Verweij C L, Quadt R, Briët E, Dubbeldam K, van Ommen G B, Pannekoek H
Central Laboratory of the Netherlands Red Cross Blood Transfusion Service, Department of Molecular Biology, Amsterdam, The Netherlands.
J Clin Invest. 1988 Apr;81(4):1116-21. doi: 10.1172/JCI113425.

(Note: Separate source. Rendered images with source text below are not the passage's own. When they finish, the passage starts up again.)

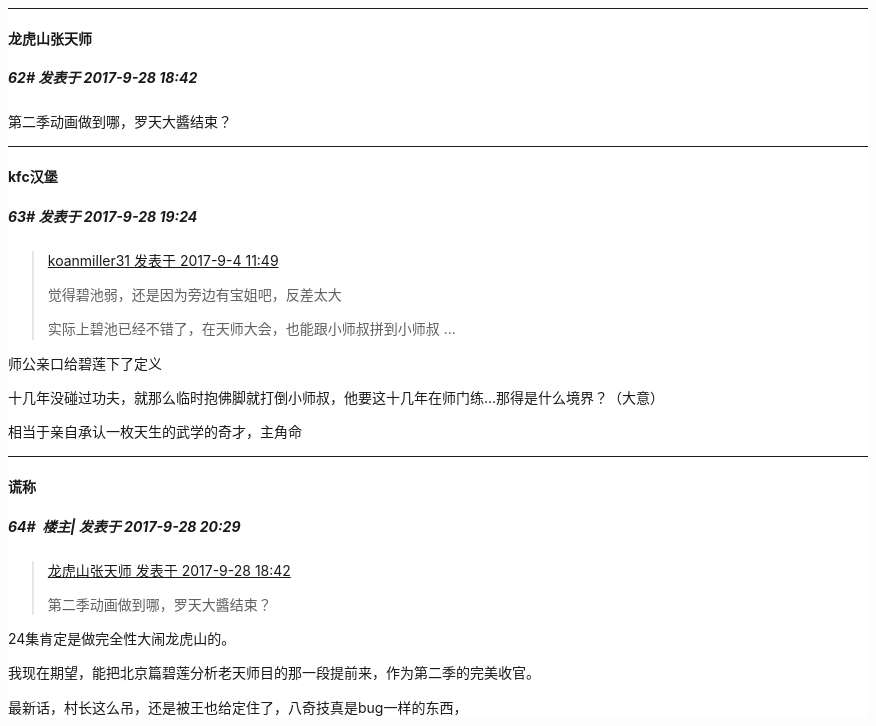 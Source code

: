 





-----

####  龙虎山张天师  
##### 62#       发表于 2017-9-28 18:42




第二季动画做到哪，罗天大醬结束？







-----

####  kfc汉堡  
##### 63#       发表于 2017-9-28 19:24



<blockquote><a href="httphttps://bbs.saraba1st.com/2b/forum.php?mod=redirect&amp;goto=findpost&amp;pid=37091994&amp;ptid=1539923" target="_blank">koanmiller31 发表于 2017-9-4 11:49</a>

觉得碧池弱，还是因为旁边有宝姐吧，反差太大

实际上碧池已经不错了，在天师大会，也能跟小师叔拼到小师叔 ...</blockquote>
师公亲口给碧莲下了定义


十几年没碰过功夫，就那么临时抱佛脚就打倒小师叔，他要这十几年在师门练…那得是什么境界？（大意）


相当于亲自承认一枚天生的武学的奇才，主角命







-----

####  谎称  
##### 64#         楼主| 发表于 2017-9-28 20:29



<blockquote><a href="httphttps://bbs.saraba1st.com/2b/forum.php?mod=redirect&amp;goto=findpost&amp;pid=37341065&amp;ptid=1539923" target="_blank">龙虎山张天师 发表于 2017-9-28 18:42</a>

第二季动画做到哪，罗天大醬结束？</blockquote>
24集肯定是做完全性大闹龙虎山的。


我现在期望，能把北京篇碧莲分析老天师目的那一段提前来，作为第二季的完美收官。




最新话，村长这么吊，还是被王也给定住了，八奇技真是bug一样的东西，

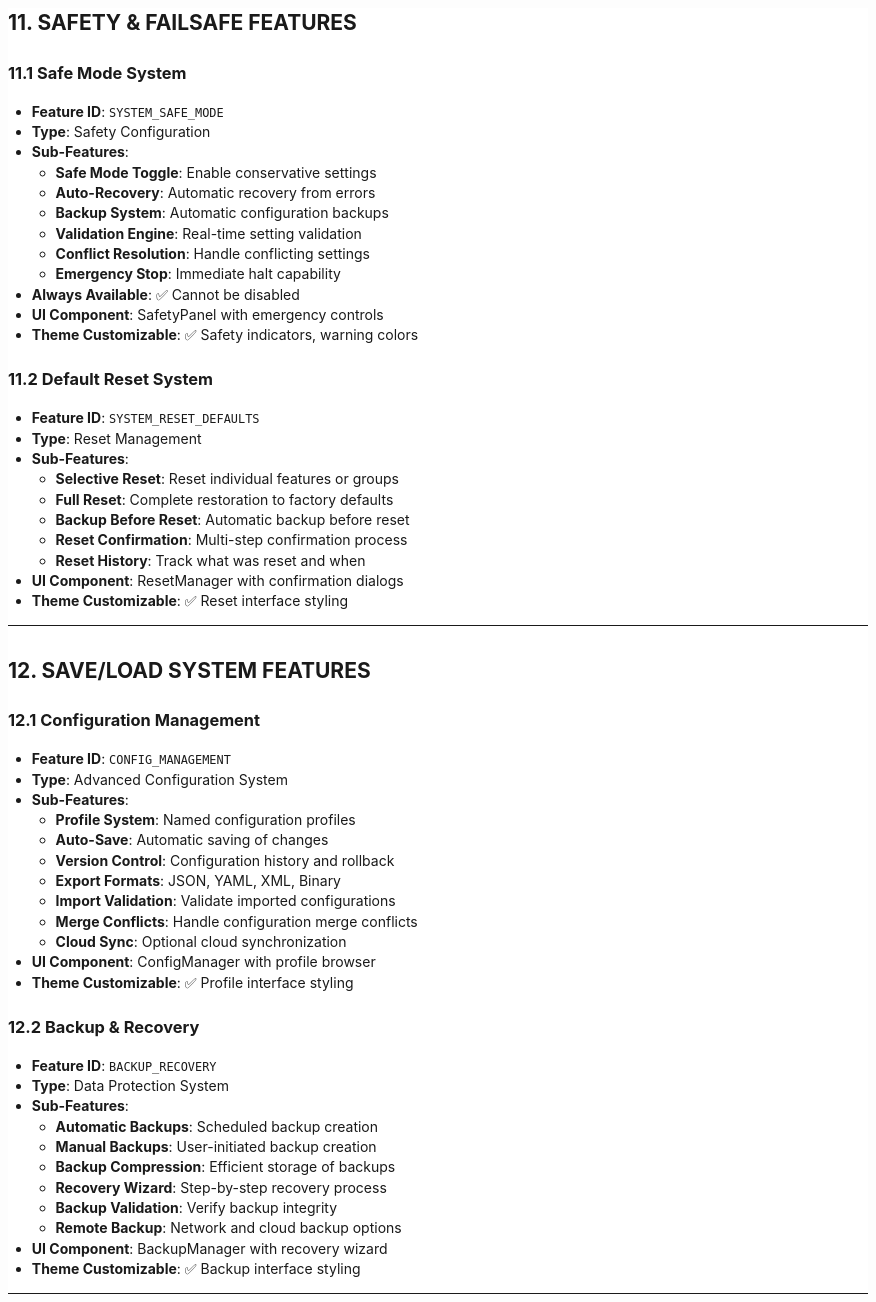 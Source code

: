
## 11. SAFETY & FAILSAFE FEATURES

### 11.1 Safe Mode System
- **Feature ID**: `SYSTEM_SAFE_MODE`
- **Type**: Safety Configuration
- **Sub-Features**:
  - **Safe Mode Toggle**: Enable conservative settings
  - **Auto-Recovery**: Automatic recovery from errors
  - **Backup System**: Automatic configuration backups
  - **Validation Engine**: Real-time setting validation
  - **Conflict Resolution**: Handle conflicting settings
  - **Emergency Stop**: Immediate halt capability
- **Always Available**: ✅ Cannot be disabled
- **UI Component**: SafetyPanel with emergency controls
- **Theme Customizable**: ✅ Safety indicators, warning colors

### 11.2 Default Reset System
- **Feature ID**: `SYSTEM_RESET_DEFAULTS`
- **Type**: Reset Management
- **Sub-Features**:
  - **Selective Reset**: Reset individual features or groups
  - **Full Reset**: Complete restoration to factory defaults
  - **Backup Before Reset**: Automatic backup before reset
  - **Reset Confirmation**: Multi-step confirmation process
  - **Reset History**: Track what was reset and when
- **UI Component**: ResetManager with confirmation dialogs
- **Theme Customizable**: ✅ Reset interface styling

---

## 12. SAVE/LOAD SYSTEM FEATURES

### 12.1 Configuration Management
- **Feature ID**: `CONFIG_MANAGEMENT`
- **Type**: Advanced Configuration System
- **Sub-Features**:
  - **Profile System**: Named configuration profiles
  - **Auto-Save**: Automatic saving of changes
  - **Version Control**: Configuration history and rollback
  - **Export Formats**: JSON, YAML, XML, Binary
  - **Import Validation**: Validate imported configurations
  - **Merge Conflicts**: Handle configuration merge conflicts
  - **Cloud Sync**: Optional cloud synchronization
- **UI Component**: ConfigManager with profile browser
- **Theme Customizable**: ✅ Profile interface styling

### 12.2 Backup & Recovery
- **Feature ID**: `BACKUP_RECOVERY`
- **Type**: Data Protection System
- **Sub-Features**:
  - **Automatic Backups**: Scheduled backup creation
  - **Manual Backups**: User-initiated backup creation
  - **Backup Compression**: Efficient storage of backups
  - **Recovery Wizard**: Step-by-step recovery process
  - **Backup Validation**: Verify backup integrity
  - **Remote Backup**: Network and cloud backup options
- **UI Component**: BackupManager with recovery wizard
- **Theme Customizable**: ✅ Backup interface styling

---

Restriction fragment length polymorphisms (RFLPs), using the enzymes Bgl II and Xba I in conjunction with human von Willebrand factor (vWF) cDNA probes, have been described previously. In the present study we demonstrate the localization of both genetic markers within the vWF gene. The RFLPs were used to study the segregation of alleles associated with von Willebrand's disease (vWD) type IIA in a comprehensive, affected family. Individuals of this family were tested for their bleeding time and their plasma was analyzed for vWF antigen concentration and vWF ristocetin-cofactor activity. Based on these data, the affected members were diagnosed as vWD type-IIA patients; this conclusion was confirmed by the analysis of the multimeric vWF pattern of some of the patients. It was demonstrated that both RFLPs are completely linked with the vWD type-IIA trait. From this finding, we conclude that the defect that causes the vWD type IIA is most likely due to a mutation in the vWF gene and not to a mutation in a gene involved in posttranslational processing of the vWF protein.
先前已描述了使用Bgl II和Xba I酶结合人血管性血友病因子(vWF)cDNA探针的限制性片段长度多态性(RFLP)。在本研究中,我们展示了这两种遗传标记在vWF基因内的定位。这些RFLP被用于研究一个全面的、受影响家庭中与IIA型血管性血友病(vWD)相关的等位基因的分离情况。对这个家庭的个体进行出血时间检测,并分析其血浆中的vWF抗原浓度和vWF瑞斯托霉素辅因子活性。基于这些数据,受影响的成员被诊断为IIA型vWD患者;通过对部分患者的多聚体vWF模式分析,这一结论得到了证实。结果表明,这两种RFLP都与IIA型vWD性状完全连锁。从这一发现中,我们得出结论,导致IIA型vWD的缺陷很可能是由于vWF基因中的突变,而不是由于参与vWF蛋白翻译后加工的基因中的突变。